Das machen die meisten Paare viel zu selten, es hilft aber enorm, denn wenn wir unseren üblichen Alltag unterbrechen und uns wieder wie Kinder miteinander auf den Boden begeben, beginnt automatisch unser angeborener Spieltrieb. Es sich zu zweit am Boden gemütlich zu machen, ist aber nur eine von ganz vielen Möglichkeiten, dem Partner oder der Partnerin nahe zu sein und sich gegenseitig bewusster zu begegnen. Wichtig ist vor allem eine gemeinsame Aktivität, bei der Sie entspannen können und die beiden ein Gefühl von Nähe und Verbundenheit gibt. Es kann also auch ein Thermenbesuch sein, der Wunder wirkt und Sie körperlich näher bringt.

Am Anfang einer Beziehung haben wir ganz ohne großes Tamtam Lust auf Sex. Können wir diesen Zauber des Anfangs irgendwie auch in einer langjährigen Beziehung erhalten?
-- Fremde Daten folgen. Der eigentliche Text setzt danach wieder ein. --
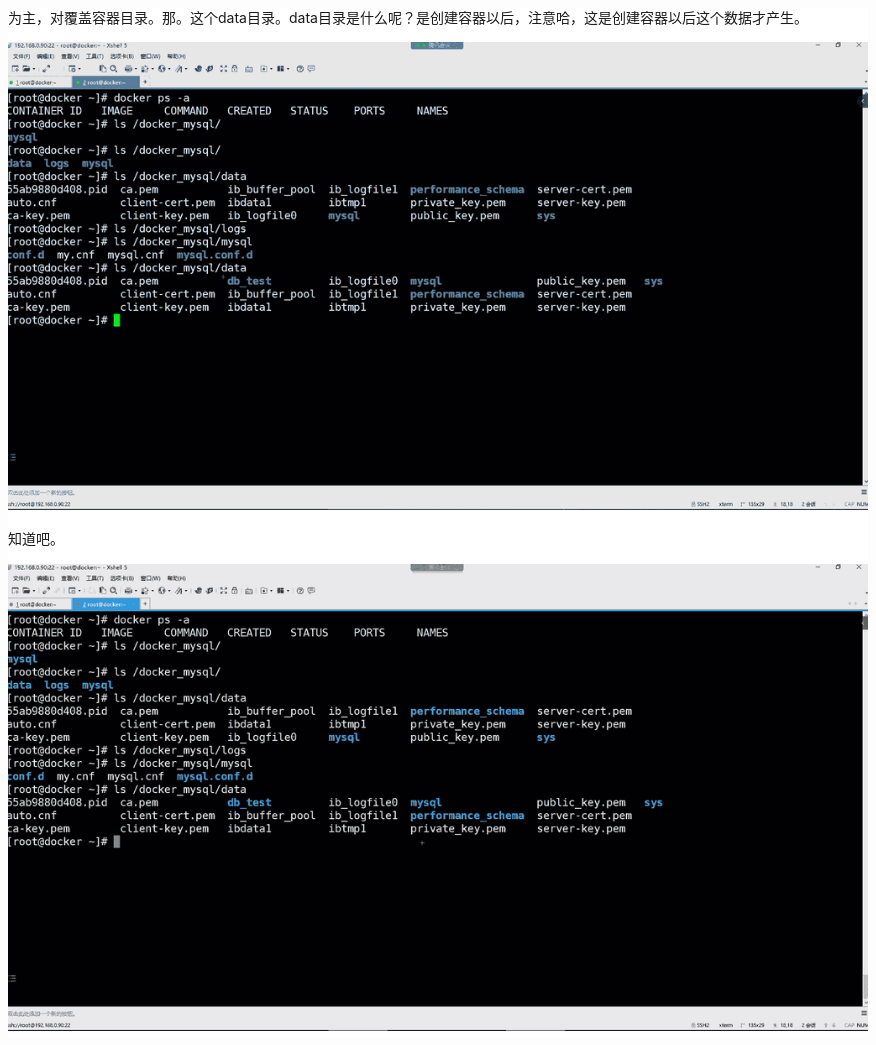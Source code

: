 为主，对覆盖容器目录。那。这个data目录。data目录是什么呢？是创建容器以后，注意哈，这是创建容器以后这个数据才产生。



![](img/b24f71a13c2172bea72d4abee5df4541_30.png)

知道吧。

![](img/b24f71a13c2172bea72d4abee5df4541_32.png)
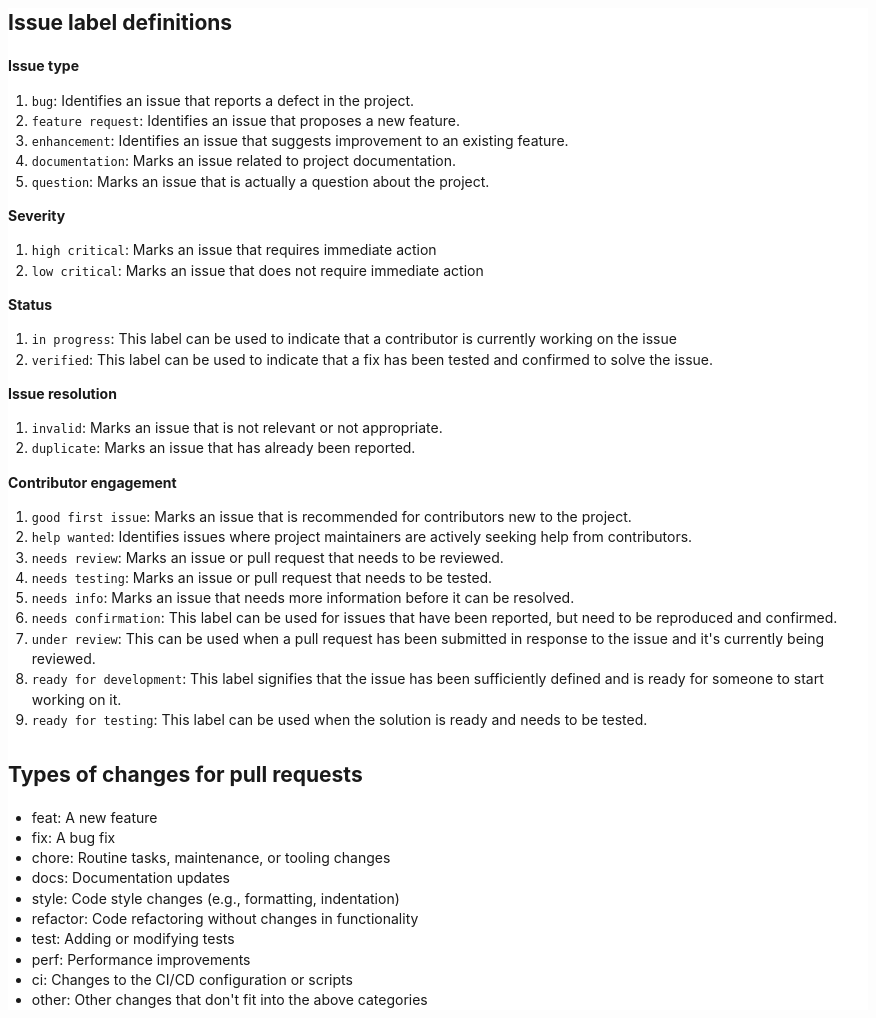 ## Issue label definitions

**Issue type**

1. `bug`: Identifies an issue that reports a defect in the project.
2. `feature request`: Identifies an issue that proposes a new feature.
3. `enhancement`: Identifies an issue that suggests improvement to an existing feature.
4. `documentation`: Marks an issue related to project documentation.
5. `question`: Marks an issue that is actually a question about the project.

**Severity**

1. `high critical`: Marks an issue that requires immediate action
2. `low critical`: Marks an issue that does not require immediate action

**Status**

1. `in progress`: This label can be used to indicate that a contributor is currently working on the issue
2. `verified`: This label can be used to indicate that a fix has been tested and confirmed to solve the issue.

**Issue resolution**

1. `invalid`: Marks an issue that is not relevant or not appropriate.
2. `duplicate`: Marks an issue that has already been reported.

**Contributor engagement**

1. `good first issue`: Marks an issue that is recommended for contributors new to the project.
2. `help wanted`: Identifies issues where project maintainers are actively seeking help from contributors.
3. `needs review`: Marks an issue or pull request that needs to be reviewed.
4. `needs testing`: Marks an issue or pull request that needs to be tested.
5. `needs info`: Marks an issue that needs more information before it can be resolved.
6. `needs confirmation`: This label can be used for issues that have been reported, but need to be reproduced and confirmed.
7. `under review`: This can be used when a pull request has been submitted in response to the issue and it's currently being reviewed.
8. `ready for development`: This label signifies that the issue has been sufficiently defined and is ready for someone to start working on it.
9. `ready for testing`: This label can be used when the solution is ready and needs to be tested.

## Types of changes for pull requests

- feat: A new feature
- fix: A bug fix
- chore: Routine tasks, maintenance, or tooling changes
- docs: Documentation updates
- style: Code style changes (e.g., formatting, indentation)
- refactor: Code refactoring without changes in functionality
- test: Adding or modifying tests
- perf: Performance improvements
- ci: Changes to the CI/CD configuration or scripts
- other: Other changes that don't fit into the above categories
Ja, absolut! Wir glauben oft, dass Sex spontan passieren muss. Die Chance aber, dass es Paare auch nach 10 Jahren einfach so überkommt und sie sich aus hemmungsloser Leidenschaft die Kleider vom Leib reißen und übereinander herfallen, ist sehr gering.

Darum mein fünfter Tipp: Warten Sie nicht darauf, dass Sie spontan die Lust überkommt, sondern übernehmen Sie Verantwortung für Ihre Lust und tun Sie gezielt das, was Sie brauchen, um Lust auf Sex zu bekommen. Am Anfang einer Beziehung ist es meistens so, dass beide Partner*innen sich schon vor einem Treffen in vielerlei Hinsicht vorbereiten. Wer verliebt ist und damit rechnet, dass es heute womöglich noch zum Sex kommen könnte, rasiert und wäscht sich, spürt Kribbeln und Vorfreude im Bauch und achtet darauf, dass alles rundum perfekt ist. Das heißt, die Vorbereitung an sich ist schon ein Turn on-Programm – und wenn man sich dann trifft, ist es viel schneller heißer, als wenn man im Alltag nebeneinander lebt und sich um Kinder, Haushalt, Beruf kümmern muss.

Und weil gerade Frauen wirklich entspannt sein müssen, um Lust auf Sex zu haben, hilft vor allem für die Frauen, sich Raum und Zeit für sich zu schaffen und sich bewusst zu fragen: Was brauche ich, um in Stimmung zu kommen? Braucht es eine kalte Dusche, frische Bettwäsche, eine gut duftende Bodylotion und ein schönes Outfit? Dann geben Sie sich doch genau das.

Umgekehrt rate ich den Männern dazu, keinen Druck rund um Sex aufzubauen und zu wissen, dass eine Frau für ihre Lust nicht nur eine Gelegenheit, sondern auch entspannte Zeit braucht und er ihr am meisten hilft, wenn er ihr Zeit für sich ermöglicht und ihr möglichst entspannt begegnet. Männer sollten also kurz durchatmen, bevor sie am Abend mit ihrer Frau zusammentreffen, für ein paar Sekunden an all das denken, was sie an dieser Frau lieben – und sie dann mit einem liebevollen Lächeln und ein paar anerkennenden Worten begrüßen, die ihr zeigen: Sie wird gesehen, geliebt, geachtet und begehrt. Denn das ist es, was Frauen emotional für ihre Männer öffnet und es ihnen ermöglicht, ihren Partnern auch auf dieser Ebene zu begegnen.

Sowohl Frauen als auch Männer sollten mehr liebevolle Zuneigung, echte Aufmerksamkeit, Fürsorge und Zärtlichkeit in ihre Beziehung bringen, statt immer nur darauf zu warten, dass Partner oder Partnerin auf sie zugeht – schnell werden sie merken, wie sich diese positiven Momente gegenseitig verstärken und das Sexleben schließlich wieder aufleben lassen!